**EXERCISE DIRECTIONS**. In the entries below, every line with the string "shown" is to be reported.

**EXCERPTED RECORDS**.
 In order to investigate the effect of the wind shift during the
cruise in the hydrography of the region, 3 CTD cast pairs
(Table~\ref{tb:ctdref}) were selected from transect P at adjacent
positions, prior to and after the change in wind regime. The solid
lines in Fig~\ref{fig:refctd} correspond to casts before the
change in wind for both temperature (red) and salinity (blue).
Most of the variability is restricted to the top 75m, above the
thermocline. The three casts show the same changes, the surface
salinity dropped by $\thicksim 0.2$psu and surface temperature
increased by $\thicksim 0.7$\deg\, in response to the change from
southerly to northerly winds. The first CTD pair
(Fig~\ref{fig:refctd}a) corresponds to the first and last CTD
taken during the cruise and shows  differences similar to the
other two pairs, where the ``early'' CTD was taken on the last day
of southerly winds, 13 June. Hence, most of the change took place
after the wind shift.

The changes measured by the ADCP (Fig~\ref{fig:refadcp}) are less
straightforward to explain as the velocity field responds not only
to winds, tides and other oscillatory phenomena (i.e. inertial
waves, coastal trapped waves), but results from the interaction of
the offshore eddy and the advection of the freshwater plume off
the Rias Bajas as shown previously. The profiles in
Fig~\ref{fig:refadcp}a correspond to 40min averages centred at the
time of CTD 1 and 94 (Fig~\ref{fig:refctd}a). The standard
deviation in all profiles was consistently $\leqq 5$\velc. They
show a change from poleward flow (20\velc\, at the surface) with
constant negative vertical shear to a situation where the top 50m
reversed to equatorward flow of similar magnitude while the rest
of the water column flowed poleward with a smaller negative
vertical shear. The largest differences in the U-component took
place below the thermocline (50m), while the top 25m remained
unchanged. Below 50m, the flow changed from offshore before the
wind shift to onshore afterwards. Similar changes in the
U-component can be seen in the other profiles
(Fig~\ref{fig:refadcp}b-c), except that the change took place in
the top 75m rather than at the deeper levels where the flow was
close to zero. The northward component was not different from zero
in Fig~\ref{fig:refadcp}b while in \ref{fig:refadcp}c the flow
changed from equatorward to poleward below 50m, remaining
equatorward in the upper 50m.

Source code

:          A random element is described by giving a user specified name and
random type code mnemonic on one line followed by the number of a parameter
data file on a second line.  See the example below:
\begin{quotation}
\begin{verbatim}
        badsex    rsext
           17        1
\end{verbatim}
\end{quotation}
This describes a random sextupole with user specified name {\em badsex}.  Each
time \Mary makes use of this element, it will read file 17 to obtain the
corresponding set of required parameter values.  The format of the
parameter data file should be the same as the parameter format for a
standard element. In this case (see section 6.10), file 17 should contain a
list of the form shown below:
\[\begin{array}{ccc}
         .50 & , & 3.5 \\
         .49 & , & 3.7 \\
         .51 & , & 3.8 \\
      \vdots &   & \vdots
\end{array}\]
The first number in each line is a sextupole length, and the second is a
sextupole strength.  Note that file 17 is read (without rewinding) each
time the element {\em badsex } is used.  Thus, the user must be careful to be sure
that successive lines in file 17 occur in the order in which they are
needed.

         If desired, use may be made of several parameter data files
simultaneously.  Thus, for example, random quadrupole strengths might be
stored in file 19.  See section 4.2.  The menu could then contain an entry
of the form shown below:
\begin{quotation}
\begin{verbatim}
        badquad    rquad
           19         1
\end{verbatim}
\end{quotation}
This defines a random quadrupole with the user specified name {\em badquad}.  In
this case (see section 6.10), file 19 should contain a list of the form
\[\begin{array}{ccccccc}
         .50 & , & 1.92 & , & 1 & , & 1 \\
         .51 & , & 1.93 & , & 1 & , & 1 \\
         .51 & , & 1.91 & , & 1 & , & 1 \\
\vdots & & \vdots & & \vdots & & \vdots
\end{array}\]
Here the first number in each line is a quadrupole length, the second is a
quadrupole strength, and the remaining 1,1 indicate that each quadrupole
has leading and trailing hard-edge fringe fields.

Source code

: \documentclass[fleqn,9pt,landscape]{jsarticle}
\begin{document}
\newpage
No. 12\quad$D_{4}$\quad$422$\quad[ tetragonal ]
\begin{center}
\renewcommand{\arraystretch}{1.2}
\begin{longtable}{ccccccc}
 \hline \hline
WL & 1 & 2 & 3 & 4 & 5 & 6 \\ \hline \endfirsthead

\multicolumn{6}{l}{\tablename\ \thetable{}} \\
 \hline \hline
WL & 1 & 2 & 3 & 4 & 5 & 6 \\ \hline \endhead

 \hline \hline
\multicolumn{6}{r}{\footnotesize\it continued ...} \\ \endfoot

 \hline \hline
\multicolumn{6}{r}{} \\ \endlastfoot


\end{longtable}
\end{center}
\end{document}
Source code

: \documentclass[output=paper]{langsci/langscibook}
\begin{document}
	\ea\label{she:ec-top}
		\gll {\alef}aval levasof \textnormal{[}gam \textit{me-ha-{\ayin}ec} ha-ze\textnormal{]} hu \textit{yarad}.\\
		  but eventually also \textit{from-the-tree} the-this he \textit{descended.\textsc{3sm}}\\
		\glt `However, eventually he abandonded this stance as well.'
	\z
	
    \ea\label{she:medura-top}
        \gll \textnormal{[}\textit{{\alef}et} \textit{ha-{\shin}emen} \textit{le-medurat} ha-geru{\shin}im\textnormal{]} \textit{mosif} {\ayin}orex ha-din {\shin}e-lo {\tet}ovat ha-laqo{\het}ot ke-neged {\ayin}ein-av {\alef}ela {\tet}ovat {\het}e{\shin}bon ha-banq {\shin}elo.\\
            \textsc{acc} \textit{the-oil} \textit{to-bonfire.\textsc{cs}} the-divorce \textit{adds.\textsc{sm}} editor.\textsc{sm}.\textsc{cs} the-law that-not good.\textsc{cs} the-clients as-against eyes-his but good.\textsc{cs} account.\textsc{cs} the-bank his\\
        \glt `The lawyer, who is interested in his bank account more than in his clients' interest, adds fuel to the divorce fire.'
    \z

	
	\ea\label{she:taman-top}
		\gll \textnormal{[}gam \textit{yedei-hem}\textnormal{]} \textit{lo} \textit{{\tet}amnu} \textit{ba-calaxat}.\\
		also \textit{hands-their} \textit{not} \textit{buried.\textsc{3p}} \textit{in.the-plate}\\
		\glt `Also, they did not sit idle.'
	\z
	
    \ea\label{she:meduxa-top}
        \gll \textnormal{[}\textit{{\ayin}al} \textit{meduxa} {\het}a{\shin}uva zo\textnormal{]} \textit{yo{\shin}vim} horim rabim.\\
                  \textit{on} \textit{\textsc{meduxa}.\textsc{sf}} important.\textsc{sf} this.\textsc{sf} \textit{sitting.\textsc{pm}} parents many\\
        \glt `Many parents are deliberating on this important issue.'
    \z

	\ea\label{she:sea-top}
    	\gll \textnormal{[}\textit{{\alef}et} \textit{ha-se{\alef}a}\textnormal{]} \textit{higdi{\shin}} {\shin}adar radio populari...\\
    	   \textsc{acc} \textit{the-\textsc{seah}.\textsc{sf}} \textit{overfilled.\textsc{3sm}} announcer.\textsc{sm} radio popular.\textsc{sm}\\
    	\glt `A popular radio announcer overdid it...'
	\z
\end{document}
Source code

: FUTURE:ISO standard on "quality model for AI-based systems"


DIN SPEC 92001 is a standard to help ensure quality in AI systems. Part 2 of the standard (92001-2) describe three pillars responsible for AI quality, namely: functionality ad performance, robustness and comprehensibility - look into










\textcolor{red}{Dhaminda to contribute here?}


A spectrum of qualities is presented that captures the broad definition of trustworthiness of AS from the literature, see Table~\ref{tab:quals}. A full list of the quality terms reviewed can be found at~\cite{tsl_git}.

**SOLUTION**.
the Rias Bajas as shown previously. The profiles in
list of the form shown below:
of the form shown below:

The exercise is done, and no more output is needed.